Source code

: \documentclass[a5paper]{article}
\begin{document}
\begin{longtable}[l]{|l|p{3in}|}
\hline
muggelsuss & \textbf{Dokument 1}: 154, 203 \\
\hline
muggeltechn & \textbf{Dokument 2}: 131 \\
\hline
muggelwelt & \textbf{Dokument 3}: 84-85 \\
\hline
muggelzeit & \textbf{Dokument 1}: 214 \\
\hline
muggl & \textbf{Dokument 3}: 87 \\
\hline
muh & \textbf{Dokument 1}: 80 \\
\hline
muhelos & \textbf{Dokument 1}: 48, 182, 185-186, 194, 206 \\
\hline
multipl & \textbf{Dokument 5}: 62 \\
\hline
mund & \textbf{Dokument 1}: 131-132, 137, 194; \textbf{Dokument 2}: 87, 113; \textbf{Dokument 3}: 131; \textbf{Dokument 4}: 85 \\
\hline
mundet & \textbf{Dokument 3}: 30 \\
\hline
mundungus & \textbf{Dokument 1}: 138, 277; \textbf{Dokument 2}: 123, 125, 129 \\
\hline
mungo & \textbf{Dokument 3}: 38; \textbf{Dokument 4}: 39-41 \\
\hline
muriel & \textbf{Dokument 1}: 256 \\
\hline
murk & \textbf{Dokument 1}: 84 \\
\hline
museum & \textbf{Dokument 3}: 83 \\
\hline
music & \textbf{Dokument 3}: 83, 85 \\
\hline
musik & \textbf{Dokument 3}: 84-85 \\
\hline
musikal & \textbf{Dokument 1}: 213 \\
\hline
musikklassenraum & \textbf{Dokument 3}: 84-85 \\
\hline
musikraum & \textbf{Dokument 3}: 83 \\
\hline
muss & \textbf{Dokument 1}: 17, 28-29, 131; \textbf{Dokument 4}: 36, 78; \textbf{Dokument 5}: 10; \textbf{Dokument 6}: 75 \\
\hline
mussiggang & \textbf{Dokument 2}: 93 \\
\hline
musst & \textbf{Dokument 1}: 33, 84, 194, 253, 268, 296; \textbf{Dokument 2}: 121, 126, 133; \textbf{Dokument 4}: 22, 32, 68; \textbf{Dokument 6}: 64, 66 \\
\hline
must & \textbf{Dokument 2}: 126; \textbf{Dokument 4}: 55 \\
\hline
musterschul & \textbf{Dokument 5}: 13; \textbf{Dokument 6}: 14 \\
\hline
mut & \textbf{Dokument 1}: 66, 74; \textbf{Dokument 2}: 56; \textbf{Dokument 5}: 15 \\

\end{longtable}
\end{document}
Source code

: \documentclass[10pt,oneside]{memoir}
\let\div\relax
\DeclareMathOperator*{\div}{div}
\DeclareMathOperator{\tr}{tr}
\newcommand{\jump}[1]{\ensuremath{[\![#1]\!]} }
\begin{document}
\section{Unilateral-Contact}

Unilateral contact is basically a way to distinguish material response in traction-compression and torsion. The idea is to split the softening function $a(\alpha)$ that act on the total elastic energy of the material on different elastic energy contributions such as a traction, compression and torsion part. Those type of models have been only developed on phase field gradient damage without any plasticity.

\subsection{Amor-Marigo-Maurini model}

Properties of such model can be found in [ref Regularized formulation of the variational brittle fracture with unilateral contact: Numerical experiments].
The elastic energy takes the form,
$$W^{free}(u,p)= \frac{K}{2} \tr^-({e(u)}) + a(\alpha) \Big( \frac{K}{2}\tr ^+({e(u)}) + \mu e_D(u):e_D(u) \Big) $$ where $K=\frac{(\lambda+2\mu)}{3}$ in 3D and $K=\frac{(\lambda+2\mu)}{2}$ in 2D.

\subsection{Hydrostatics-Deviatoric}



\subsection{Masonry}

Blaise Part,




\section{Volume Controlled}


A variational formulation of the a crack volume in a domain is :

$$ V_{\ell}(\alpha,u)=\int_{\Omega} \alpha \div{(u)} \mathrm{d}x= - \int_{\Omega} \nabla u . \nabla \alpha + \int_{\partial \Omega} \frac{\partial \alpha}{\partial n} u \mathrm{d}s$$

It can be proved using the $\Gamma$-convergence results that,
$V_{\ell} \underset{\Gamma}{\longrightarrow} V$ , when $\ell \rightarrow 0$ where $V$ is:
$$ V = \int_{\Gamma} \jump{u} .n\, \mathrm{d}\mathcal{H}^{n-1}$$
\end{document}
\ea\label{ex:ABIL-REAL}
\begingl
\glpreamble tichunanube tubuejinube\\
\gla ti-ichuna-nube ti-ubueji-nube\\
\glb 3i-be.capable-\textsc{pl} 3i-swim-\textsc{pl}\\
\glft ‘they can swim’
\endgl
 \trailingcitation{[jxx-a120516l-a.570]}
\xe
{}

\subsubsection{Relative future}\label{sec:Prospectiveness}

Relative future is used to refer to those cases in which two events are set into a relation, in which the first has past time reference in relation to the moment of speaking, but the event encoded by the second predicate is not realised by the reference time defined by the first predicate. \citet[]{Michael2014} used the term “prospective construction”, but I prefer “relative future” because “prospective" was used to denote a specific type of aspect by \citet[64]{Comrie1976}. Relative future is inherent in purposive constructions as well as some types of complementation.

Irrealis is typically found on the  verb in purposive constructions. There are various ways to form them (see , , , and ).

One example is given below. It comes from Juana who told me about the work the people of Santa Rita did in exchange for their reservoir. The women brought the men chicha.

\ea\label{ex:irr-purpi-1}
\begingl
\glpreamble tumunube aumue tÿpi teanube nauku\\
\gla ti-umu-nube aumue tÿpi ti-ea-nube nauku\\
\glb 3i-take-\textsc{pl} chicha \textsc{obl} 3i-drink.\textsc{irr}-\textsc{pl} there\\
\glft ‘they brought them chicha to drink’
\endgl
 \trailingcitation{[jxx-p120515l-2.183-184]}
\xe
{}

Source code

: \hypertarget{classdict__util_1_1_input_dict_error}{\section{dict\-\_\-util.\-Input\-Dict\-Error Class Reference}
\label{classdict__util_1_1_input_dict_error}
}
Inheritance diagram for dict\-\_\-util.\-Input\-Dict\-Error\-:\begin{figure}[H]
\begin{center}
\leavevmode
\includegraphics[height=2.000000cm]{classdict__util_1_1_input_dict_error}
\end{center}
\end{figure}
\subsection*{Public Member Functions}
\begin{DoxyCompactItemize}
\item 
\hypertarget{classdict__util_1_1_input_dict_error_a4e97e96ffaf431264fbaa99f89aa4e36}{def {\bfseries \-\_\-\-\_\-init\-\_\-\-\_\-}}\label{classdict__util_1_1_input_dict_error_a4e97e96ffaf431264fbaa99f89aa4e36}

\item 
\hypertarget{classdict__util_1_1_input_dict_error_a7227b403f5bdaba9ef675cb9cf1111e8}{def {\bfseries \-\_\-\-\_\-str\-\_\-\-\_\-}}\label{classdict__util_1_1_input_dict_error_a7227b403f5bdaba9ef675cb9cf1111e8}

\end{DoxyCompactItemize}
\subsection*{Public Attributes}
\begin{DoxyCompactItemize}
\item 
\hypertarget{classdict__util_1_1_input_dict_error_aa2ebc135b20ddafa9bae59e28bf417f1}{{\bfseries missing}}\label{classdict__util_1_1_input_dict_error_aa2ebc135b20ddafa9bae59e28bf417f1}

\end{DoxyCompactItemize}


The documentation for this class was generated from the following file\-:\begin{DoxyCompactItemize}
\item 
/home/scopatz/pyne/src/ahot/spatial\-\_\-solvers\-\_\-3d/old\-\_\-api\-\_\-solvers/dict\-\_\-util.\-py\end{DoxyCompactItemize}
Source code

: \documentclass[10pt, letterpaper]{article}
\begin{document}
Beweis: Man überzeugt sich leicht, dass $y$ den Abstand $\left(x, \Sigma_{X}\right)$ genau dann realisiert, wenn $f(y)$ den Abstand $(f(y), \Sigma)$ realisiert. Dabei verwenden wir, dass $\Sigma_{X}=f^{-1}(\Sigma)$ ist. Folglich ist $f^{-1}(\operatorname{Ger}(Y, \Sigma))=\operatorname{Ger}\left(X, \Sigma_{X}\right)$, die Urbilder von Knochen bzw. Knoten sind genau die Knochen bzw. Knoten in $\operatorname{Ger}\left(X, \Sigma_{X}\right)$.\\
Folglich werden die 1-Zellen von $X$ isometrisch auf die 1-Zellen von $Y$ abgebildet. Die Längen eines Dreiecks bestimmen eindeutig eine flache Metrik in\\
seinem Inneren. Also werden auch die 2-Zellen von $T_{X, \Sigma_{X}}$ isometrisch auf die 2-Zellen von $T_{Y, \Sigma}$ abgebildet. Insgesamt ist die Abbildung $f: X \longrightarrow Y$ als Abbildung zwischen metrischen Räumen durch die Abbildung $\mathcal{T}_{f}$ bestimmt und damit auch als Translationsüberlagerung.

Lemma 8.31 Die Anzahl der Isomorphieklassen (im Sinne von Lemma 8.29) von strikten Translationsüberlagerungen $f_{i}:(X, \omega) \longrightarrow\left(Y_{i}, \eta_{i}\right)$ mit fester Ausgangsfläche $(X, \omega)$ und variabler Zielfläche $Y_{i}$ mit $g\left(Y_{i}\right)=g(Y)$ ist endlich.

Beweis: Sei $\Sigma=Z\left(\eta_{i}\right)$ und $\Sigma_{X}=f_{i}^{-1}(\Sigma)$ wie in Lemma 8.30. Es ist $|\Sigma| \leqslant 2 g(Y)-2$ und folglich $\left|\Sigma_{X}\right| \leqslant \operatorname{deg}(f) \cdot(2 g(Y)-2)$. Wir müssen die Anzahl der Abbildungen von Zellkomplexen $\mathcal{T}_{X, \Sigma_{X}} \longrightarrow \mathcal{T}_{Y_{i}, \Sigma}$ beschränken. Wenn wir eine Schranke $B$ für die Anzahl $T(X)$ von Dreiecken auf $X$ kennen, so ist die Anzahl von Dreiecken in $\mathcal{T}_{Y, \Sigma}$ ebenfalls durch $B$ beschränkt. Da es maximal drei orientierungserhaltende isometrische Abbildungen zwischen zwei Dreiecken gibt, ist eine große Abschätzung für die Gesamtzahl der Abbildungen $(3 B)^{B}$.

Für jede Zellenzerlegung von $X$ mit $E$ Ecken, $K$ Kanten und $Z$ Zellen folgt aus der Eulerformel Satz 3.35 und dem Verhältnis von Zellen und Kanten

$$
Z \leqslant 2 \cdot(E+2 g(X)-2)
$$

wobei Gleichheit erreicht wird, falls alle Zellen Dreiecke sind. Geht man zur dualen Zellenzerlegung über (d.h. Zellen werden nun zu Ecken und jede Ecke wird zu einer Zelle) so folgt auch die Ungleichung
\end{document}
=======
**Work instruction:**
Select and copy every line of the material that holds the string "longtable".

**Your solution:**
\begin{longtable}[l]{|l|p{3in}|}
\end{longtable}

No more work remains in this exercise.